Benjamin d’une fratrie recomposée de neuf demi-frères et demi-sœurs, Yoni Palmier évoque une enfance rude : un père froid et absent, une mère détachée et sans tendresse. Les témoignages de ses proches viennent pourtant contredire le portrait d'un gamin délaissé par ses parents. S’il n’a pas d’amis dans la cour de récré, le petit Palmier, surprotégé par sa mère, est même qualifié "d’enfant-roi". Celle qui subira ses sautes d'humeur et sa violence tout au long de sa vie est la seule à encore lui rendre visite en prison. Yoni Palmier passe son adolescence dans sa chambre à jouer à la console et à fumer de la drogue. Il boit aussi beaucoup tout en pratiquant assidûment du sport. On lui connaît peu de relations amicales ou amoureuses. Valérie, la seule ex-petite amie identifiée, décrit un partenaire "bizarre", qui lavait ses mains à l’eau de javel et ne mangeait pas en sa présence. Elle finira par quitter cet homme aux pratiques sexuelles et au comportement de plus en plus "violents". La suite n’est que désert affectif. De toute manière, "le cul, c’est pas mon truc, je préfère ma Suzie, je veux dire ma moto, ma Sukuzi", confiera Yoni Palmier durant l’instruction. Une passion pour les deux-roues pourtant restée confidentielle. Aucun de ses proches ne connaissait l’existence de sa "Suzie" retrouvée dans un box du 91 qu'il louait. 

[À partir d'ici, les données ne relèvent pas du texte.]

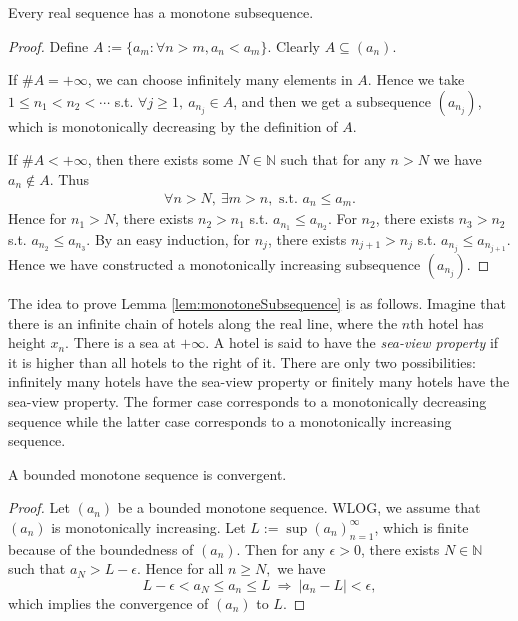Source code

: \begin{lem}
  \label{lem:monotoneSubsequence}
  Every real sequence has a monotone subsequence.
\end{lem}
\begin{proof}
  Define $A:=\{a_{m}: 
  \forall n>m, a_{n}<a_{m}\}$. Clearly $A\subseteq (a_{n})$.

  If $\#A=+\infty$, we can choose infinitely many elements in $A$.
  Hence we take $1\le n_{1}<n_{2}<\cdots$ s.t.
  $\forall j\ge 1,\ a_{n_{j}}\in A$, 
  and then we get a subsequence $(a_{n_{j}})$,
  which is monotonically decreasing by the definition of $A$.

  If $\#A<+\infty$, then there exists some $N\in \mathbb{N}$ such that
  for any $n>N$ we have $a_{n}\notin A$. Thus
  \begin{align*}
    \forall n>N,\ \exists m>n,\text{ s.t. } a_{n}\le a_{m}.
  \end{align*}
  Hence for $n_{1}>N$, there exists $n_{2}>n_{1}$ s.t.
  $a_{n_{1}}\le a_{n_{2}}$. For $n_{2}$, there exists $n_{3}>n_{2}$ s.t.
  $a_{n_{2}}\le a_{n_{3}}$. By an easy induction, for $n_{j}$,
  there exists $n_{j+1}>n_{j}$ s.t. $a_{n_{j}}\le a_{n_{j+1}}$.
  Hence we have constructed a monotonically increasing subsequence
  $(a_{n_{j}})$.
\end{proof}

\begin{rem}
  The idea to prove Lemma \ref{lem:monotoneSubsequence} is as follows.
  Imagine that there is an infinite chain of hotels
  along the real line,
  where the $n$th hotel has height $x_n$.
  There is a sea at $+\infty$.
  A hotel is said to have the \emph{sea-view property}
  if it is higher than all hotels to the right of it.
  There are only two possibilities:
  infinitely many hotels have the sea-view property
  or finitely many hotels have the sea-view property.
  The former case corresponds to a monotonically decreasing sequence
  while
  the latter case corresponds to a monotonically increasing sequence.
\end{rem}

\begin{thm}
  \label{thm:boundedMonotoneSeqIsConvergent}
  A bounded monotone sequence is convergent.
\end{thm}
\begin{proof}
  Let $(a_{n})$ be a bounded monotone sequence.
  WLOG, we assume that $(a_{n})$ is monotonically increasing.
  Let $L:=\sup(a_{n})_{n=1}^{\infty}$, which is finite because of
  the boundedness of $(a_{n})$.
  Then for any $\epsilon>0$, there exists $N\in \mathbb{N}$ such that
  $a_{N}>L-\epsilon$. Hence for all $n\ge N,$ we have
  \begin{displaymath}
    L-\epsilon<a_{N}\le a_{n}\le L\ \Rightarrow\ |a_{n}-L|<\epsilon,
  \end{displaymath}
  which implies the convergence of $(a_{n})$ to $L$.
\end{proof}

L'ombre d'un tueur en série

Ni l’enquête, ni le premier procès n’aura permis de percer le mystère Palmier. Les psychiatres ont dépeint le portrait d’"un homme très égocentré", "replié sur lui-même", au "tempérament solitaire" et "dépourvu d’affects". Son implication dans les trois autres crimes qu'il nie laisse peu de doute : de nombreuses preuves matérielles - notamment l'emplacement loué dans le parking où sont mortes deux victimes, la connaissance des lieux... - ont été collectées et l’arme du crime n’est porteuse que de son seul ADN. Yoni Palmier, lui, préfère accuser un ennemi imaginaire du nom de "Niorka" ou attribuer les meurtres à un mystérieux groupement de personnes qui auraient voulu le "venger". En dépit des troubles obsessionnels compulsifs et d'une personnalité "borderline", les experts n'ont relevé aucune "pathologie mentale" qui exclurait l'accusé de sanction pénale. "Si les faits étaient avérés, concluent même les psychiatres, le mode opératoire froid, déterminé, expéditif et sans implication émotionnelle ou pulsionnelle, renverrait à une motivation de type tueur en série".